The mechanism of delivery for capacity building can vary from a shorter learning cohort that transfers skills through knowledge dissemination to a more intensive expert-driven consulting assignment. However, a cohort may seem insufficient to drive any change while an intensive consulting or coaching assignment may not fit within the resource constraints of an organisation. To this end, we work with a blended capacity-building model. This commences with a learning cohort that facilitates group learning sessions that focus on combining real-world insights with industry best-practices to facilitate practical and experiential learning. This then leads on to a short one-on-one activity where each organisation is provided with the tools, knowledge and resources to administer the recommendations provided.

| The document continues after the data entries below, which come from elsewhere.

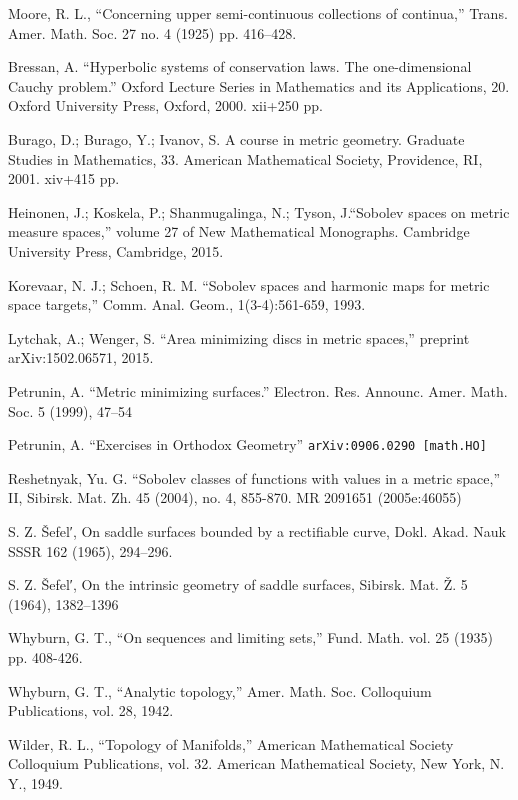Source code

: \documentclass[a4paper,10pt]{amsart}
\begin{document}
\begin{thebibliography}{52}
Moore, R. L.,
``Concerning upper semi-continuous collections of continua,''
Trans. Amer. Math. Soc. 27 no. 4 (1925) pp. 416--428.

 Bressan, A.
``Hyperbolic systems of conservation laws.
The one-dimensional Cauchy problem.'' Oxford Lecture Series in Mathematics and its Applications, 20. Oxford University Press, Oxford, 2000. xii+250 pp.

Burago, D.; Burago, Y.; Ivanov, S.
A course in metric geometry.
Graduate Studies in Mathematics, 33. American Mathematical Society, Providence, RI, 2001. xiv+415 pp.

 Heinonen, J.;  Koskela, P.;  Shanmugalinga, N.; Tyson, J.``Sobolev spaces on metric measure spaces,''
volume 27 of New Mathematical Monographs. Cambridge University Press, Cambridge, 2015.

Korevaar, N. J.; Schoen, R. M. ``Sobolev spaces and harmonic maps for metric space targets,'' Comm. Anal. Geom., 1(3-4):561-659, 1993.

Lytchak, A.; Wenger, S. ``Area minimizing discs in metric spaces,'' preprint arXiv:1502.06571, 2015.

 Petrunin, A.
``Metric minimizing surfaces.''
Electron. Res. Announc. Amer. Math. Soc. 5 (1999), 47--54 

 Petrunin, A. 
``Exercises in Orthodox Geometry''
{\tt arXiv:0906.0290 [math.HO]}

Reshetnyak, Yu. G. ``Sobolev classes of functions with values in a metric space,'' II, Sibirsk. Mat. Zh. 45 (2004), no. 4, 855-870. MR 2091651 (2005e:46055)

 S. Z. \v{S}efel′, On saddle surfaces bounded by a rectifiable curve, Dokl. Akad. Nauk SSSR 162 (1965), 294--296.

 S. Z. \v{S}efel′, On the intrinsic geometry of saddle surfaces, Sibirsk. Mat. Ž. 5 (1964), 1382--1396

Whyburn, G. T., ``On sequences and limiting sets,'' Fund. Math. vol. 25 (1935) pp. 408-426.

Whyburn, G. T., ``Analytic topology,'' Amer. Math. Soc. Colloquium Publications, vol. 28, 1942.

Wilder, R. L., ``Topology of Manifolds,'' American Mathematical Society Colloquium Publications, vol. 32. American Mathematical
Society, New York, N. Y., 1949.
\end{thebibliography}
\end{document}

We measure success at various levels through the learning journey. This starts off by assessing how engaged the participants are with the solutions, how much they learn, the change in behaviours, and finally their ability to apply the recommendations towards targeted outcomes and advocate for them. In the short term, we focus on integrating capacity building systematically within existing capabilities and processes. In the long term, the success of the capacity building is marked by increased impact to end beneficiaries, improved institutional outcomes and more efficient resource use. The outcomes we expect to see are that organisations can absorb shocks, processes are systemized, resource hours are saved less money is used.

Overall the aim is to help develop, maintain and strengthen capacities to be able to fulfil the requirements of the organisation in the current context and sustainably achieve their own development objectives over time.